MATERIAL FOR THIS EXERCISE:
────────────────
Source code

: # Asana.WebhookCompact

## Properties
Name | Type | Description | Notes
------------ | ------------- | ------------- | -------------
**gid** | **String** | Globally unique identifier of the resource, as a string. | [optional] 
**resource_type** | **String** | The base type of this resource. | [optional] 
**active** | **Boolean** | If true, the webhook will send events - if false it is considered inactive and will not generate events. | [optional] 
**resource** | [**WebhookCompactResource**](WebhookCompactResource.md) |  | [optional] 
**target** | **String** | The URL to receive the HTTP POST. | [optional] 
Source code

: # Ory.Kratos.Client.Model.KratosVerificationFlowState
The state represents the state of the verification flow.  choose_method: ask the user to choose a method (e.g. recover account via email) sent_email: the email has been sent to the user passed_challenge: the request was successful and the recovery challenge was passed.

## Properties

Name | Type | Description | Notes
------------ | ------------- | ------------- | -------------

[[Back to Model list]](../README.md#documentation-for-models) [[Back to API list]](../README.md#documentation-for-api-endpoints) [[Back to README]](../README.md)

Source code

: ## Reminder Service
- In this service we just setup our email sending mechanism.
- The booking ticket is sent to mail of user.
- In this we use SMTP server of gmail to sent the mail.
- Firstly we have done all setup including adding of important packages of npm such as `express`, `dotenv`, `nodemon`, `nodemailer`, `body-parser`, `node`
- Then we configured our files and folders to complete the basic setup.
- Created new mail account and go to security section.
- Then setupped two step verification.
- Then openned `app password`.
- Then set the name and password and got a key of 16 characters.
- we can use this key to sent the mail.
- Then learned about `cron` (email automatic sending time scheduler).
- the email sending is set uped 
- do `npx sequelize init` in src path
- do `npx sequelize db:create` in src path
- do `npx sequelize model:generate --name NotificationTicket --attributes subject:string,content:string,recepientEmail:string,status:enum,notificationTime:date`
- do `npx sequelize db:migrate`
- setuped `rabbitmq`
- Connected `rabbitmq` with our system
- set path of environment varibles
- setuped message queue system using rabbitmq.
────────────────
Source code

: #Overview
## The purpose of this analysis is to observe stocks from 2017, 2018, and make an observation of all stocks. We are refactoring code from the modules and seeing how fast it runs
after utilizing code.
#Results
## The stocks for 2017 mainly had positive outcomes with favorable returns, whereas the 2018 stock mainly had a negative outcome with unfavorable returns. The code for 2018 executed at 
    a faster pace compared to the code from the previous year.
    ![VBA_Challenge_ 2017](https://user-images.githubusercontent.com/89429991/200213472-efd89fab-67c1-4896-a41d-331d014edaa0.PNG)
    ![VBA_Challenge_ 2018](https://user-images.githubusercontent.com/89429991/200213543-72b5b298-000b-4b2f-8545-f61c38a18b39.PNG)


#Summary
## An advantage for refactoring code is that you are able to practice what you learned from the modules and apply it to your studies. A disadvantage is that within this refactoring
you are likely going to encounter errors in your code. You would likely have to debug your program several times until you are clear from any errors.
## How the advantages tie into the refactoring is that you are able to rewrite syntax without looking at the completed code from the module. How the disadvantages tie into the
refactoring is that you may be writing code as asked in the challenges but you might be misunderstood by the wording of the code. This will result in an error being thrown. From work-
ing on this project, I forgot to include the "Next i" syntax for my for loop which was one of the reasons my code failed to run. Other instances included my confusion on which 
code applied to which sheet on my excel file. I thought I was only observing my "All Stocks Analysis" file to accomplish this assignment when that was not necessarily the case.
────────────────
DIRECTIONS FOR THIS TASK: Of the entries above, repeat exactly the lines from the line with "- Created new" through the line with "- setuped message", both of them included.

WRITTEN ANSWER:
- Created new mail account and go to security section.
- Then setupped two step verification.
- Then openned `app password`.
- Then set the name and password and got a key of 16 characters.
- we can use this key to sent the mail.
- Then learned about `cron` (email automatic sending time scheduler).
- the email sending is set uped 
- do `npx sequelize init` in src path
- do `npx sequelize db:create` in src path
- do `npx sequelize model:generate --name NotificationTicket --attributes subject:string,content:string,recepientEmail:string,status:enum,notificationTime:date`
- do `npx sequelize db:migrate`
- setuped `rabbitmq`
- Connected `rabbitmq` with our system
- set path of environment varibles
- setuped message queue system using rabbitmq.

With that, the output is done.